WHERE IS A RED BULL WHEN YOU NEED ONE... Oh
yeah, Utah doesn't do caffeine.. Someone send help!
PRIESTHOOD INSTRUCTOR:
So the other day during our Branch presidency
meeting, I was assigned with 2 Elders in my district, ( my companion and Elder
Harding) to be priesthood instructors. So basically I had to plan a lesson to
teach on Obedience and the will of the lord for 50 minutes. Which wasn't hard
because I've had so many experiences and ideas about obedience that with the
little I planned I was able to carry on for over 20 minutes of the lesson about
personal stories. So between the 3 of us we had to kind of break it up in a way
where we all could speak and teach. The other two didn't quite say as much,
they planned on just asking the class questions and make it an open discussion
which was good it opened up people's mind and got them involved. And the branch
president and his counselor were in our class to! So that was a bit
intimidating. But they also were involved by sharing stories and comments, they
loved our lesson and thanked us. So we felt really good about that.
TEMPLE WALK:
The walk to the temple was nice, finally got
the break we needed. For the day. We had about a half an hour or so to walk to
the temple take our pictures and enjoy each other. I absolutely love temples!!

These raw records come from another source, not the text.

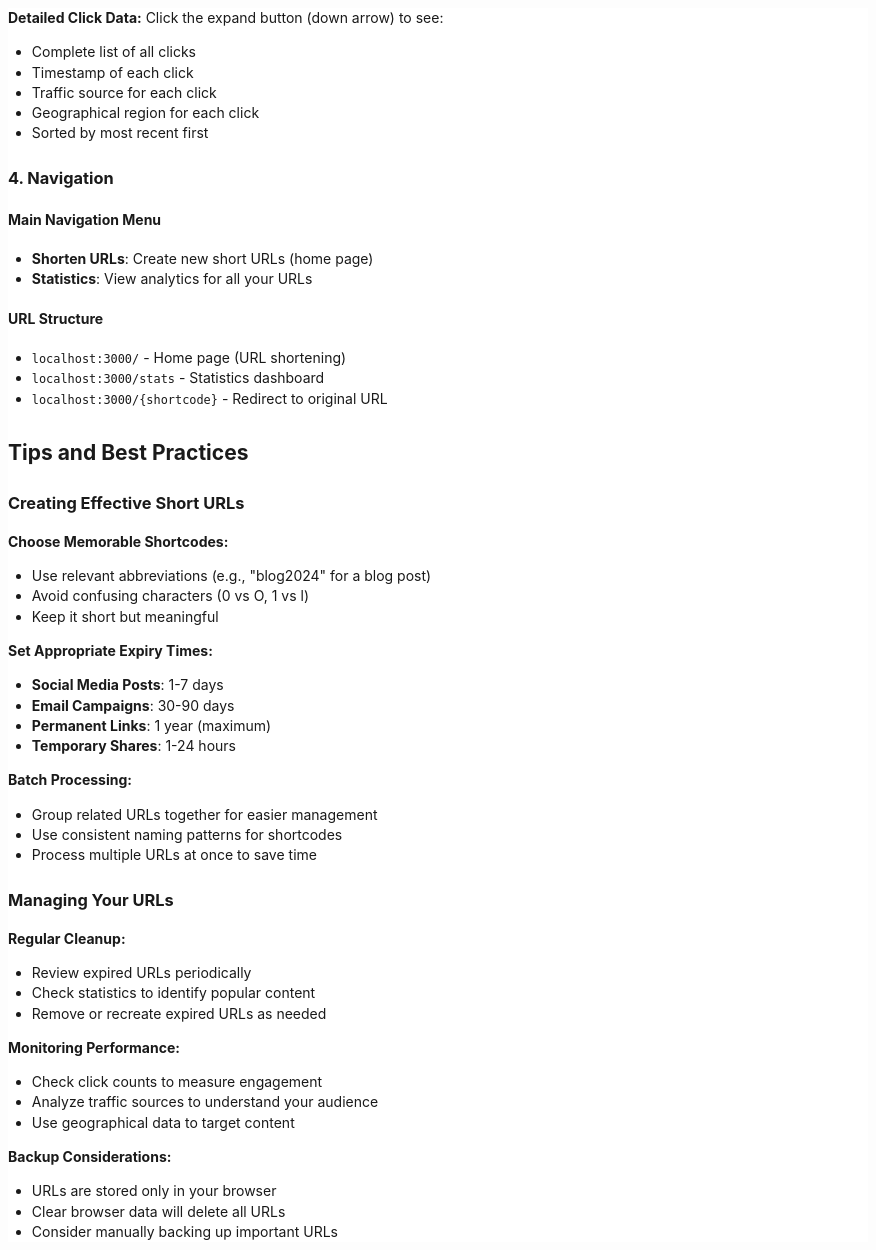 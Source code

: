 **Detailed Click Data:**
Click the expand button (down arrow) to see:
- Complete list of all clicks
- Timestamp of each click
- Traffic source for each click
- Geographical region for each click
- Sorted by most recent first

### 4. Navigation

#### Main Navigation Menu
- **Shorten URLs**: Create new short URLs (home page)
- **Statistics**: View analytics for all your URLs

#### URL Structure
- `localhost:3000/` - Home page (URL shortening)
- `localhost:3000/stats` - Statistics dashboard
- `localhost:3000/{shortcode}` - Redirect to original URL

## Tips and Best Practices

### Creating Effective Short URLs

**Choose Memorable Shortcodes:**
- Use relevant abbreviations (e.g., "blog2024" for a blog post)
- Avoid confusing characters (0 vs O, 1 vs l)
- Keep it short but meaningful

**Set Appropriate Expiry Times:**
- **Social Media Posts**: 1-7 days
- **Email Campaigns**: 30-90 days
- **Permanent Links**: 1 year (maximum)
- **Temporary Shares**: 1-24 hours

**Batch Processing:**
- Group related URLs together for easier management
- Use consistent naming patterns for shortcodes
- Process multiple URLs at once to save time

### Managing Your URLs

**Regular Cleanup:**
- Review expired URLs periodically
- Check statistics to identify popular content
- Remove or recreate expired URLs as needed

**Monitoring Performance:**
- Check click counts to measure engagement
- Analyze traffic sources to understand your audience
- Use geographical data to target content

**Backup Considerations:**
- URLs are stored only in your browser
- Clear browser data will delete all URLs
- Consider manually backing up important URLs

Having the opportunity to work as an ordinance worker was the most amazing
experience, it opened my eyes and my mind to so much and helped me realize how
important temples really are. "I love to see the temple", my goal is
to at least go to see the temple at least 1 time every week that I live. I'm
hoping I have the opportunity to do so in the next 2 years, but if not I'll
continue my goal when I get home.
CHOIR:
Me and the Elders in my district went to choir
practice which I hate, (no offense Stuffy Moore)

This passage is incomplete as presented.